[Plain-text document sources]
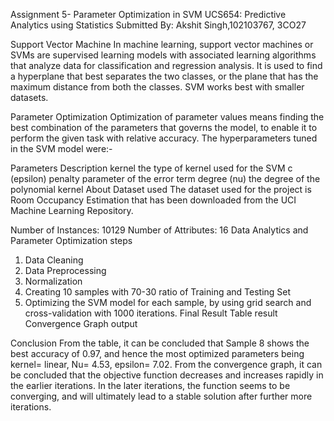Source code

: Assignment 5- Parameter Optimization in SVM
UCS654: Predictive Analytics using Statistics
Submitted By: Akshit Singh,102103767, 3CO27

Support Vector Machine
In machine learning, support vector machines or SVMs are supervised learning models with associated learning algorithms that analyze data for classification and regression analysis. It is used to find a hyperplane that best separates the two classes, or the plane that has the maximum distance from both the classes. SVM works best with smaller datasets.

Parameter Optimization
Optimization of parameter values means finding the best combination of the parameters that governs the model, to enable it to perform the given task with relative accuracy. The hyperparameters tuned in the SVM model were:-

Parameters	Description
kernel	the type of kernel used for the SVM
c (epsilon)	penalty parameter of the error term
degree (nu)	the degree of the polynomial kernel
About Dataset used
The dataset used for the project is Room Occupancy Estimation that has been downloaded from the UCI Machine Learning Repository.

Number of Instances: 10129
Number of Attributes: 16
Data Analytics and Parameter Optimization steps
1. Data Cleaning
2. Data Preprocessing
3. Normalization
4. Creating 10 samples with 70-30 ratio of Training and Testing Set
5. Optimizing the SVM model for each sample, by using grid search and cross-validation with 1000 iterations.
Final Result Table
result
Convergence Graph
output

Conclusion
From the table, it can be concluded that Sample 8 shows the best accuracy of 0.97, and hence the most optimized parameters being kernel= linear, Nu= 4.53, epsilon= 7.02. From the convergence graph, it can be concluded that the objective function decreases and increases rapidly in the earlier iterations. In the later iterations, the function seems to be converging, and will ultimately lead to a stable solution after further more iterations.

EXERCISE: Restate the entries verbatim and exclude any pictures.

EXERCISE OUTPUT:
Source code

: Assignment 5- Parameter Optimization in SVM
UCS654: Predictive Analytics using Statistics
Submitted By: Akshit Singh,102103767, 3CO27

Support Vector Machine
In machine learning, support vector machines or SVMs are supervised learning models with associated learning algorithms that analyze data for classification and regression analysis. It is used to find a hyperplane that best separates the two classes, or the plane that has the maximum distance from both the classes. SVM works best with smaller datasets.

Parameter Optimization
Optimization of parameter values means finding the best combination of the parameters that governs the model, to enable it to perform the given task with relative accuracy. The hyperparameters tuned in the SVM model were:-

Parameters	Description
kernel	the type of kernel used for the SVM
c (epsilon)	penalty parameter of the error term
degree (nu)	the degree of the polynomial kernel
About Dataset used
The dataset used for the project is Room Occupancy Estimation that has been downloaded from the UCI Machine Learning Repository.

Number of Instances: 10129
Number of Attributes: 16
Data Analytics and Parameter Optimization steps
1. Data Cleaning
2. Data Preprocessing
3. Normalization
4. Creating 10 samples with 70-30 ratio of Training and Testing Set
5. Optimizing the SVM model for each sample, by using grid search and cross-validation with 1000 iterations.
Final Result Table
result
Convergence Graph
output

Conclusion
From the table, it can be concluded that Sample 8 shows the best accuracy of 0.97, and hence the most optimized parameters being kernel= linear, Nu= 4.53, epsilon= 7.02. From the convergence graph, it can be concluded that the objective function decreases and increases rapidly in the earlier iterations. In the later iterations, the function seems to be converging, and will ultimately lead to a stable solution after further more iterations.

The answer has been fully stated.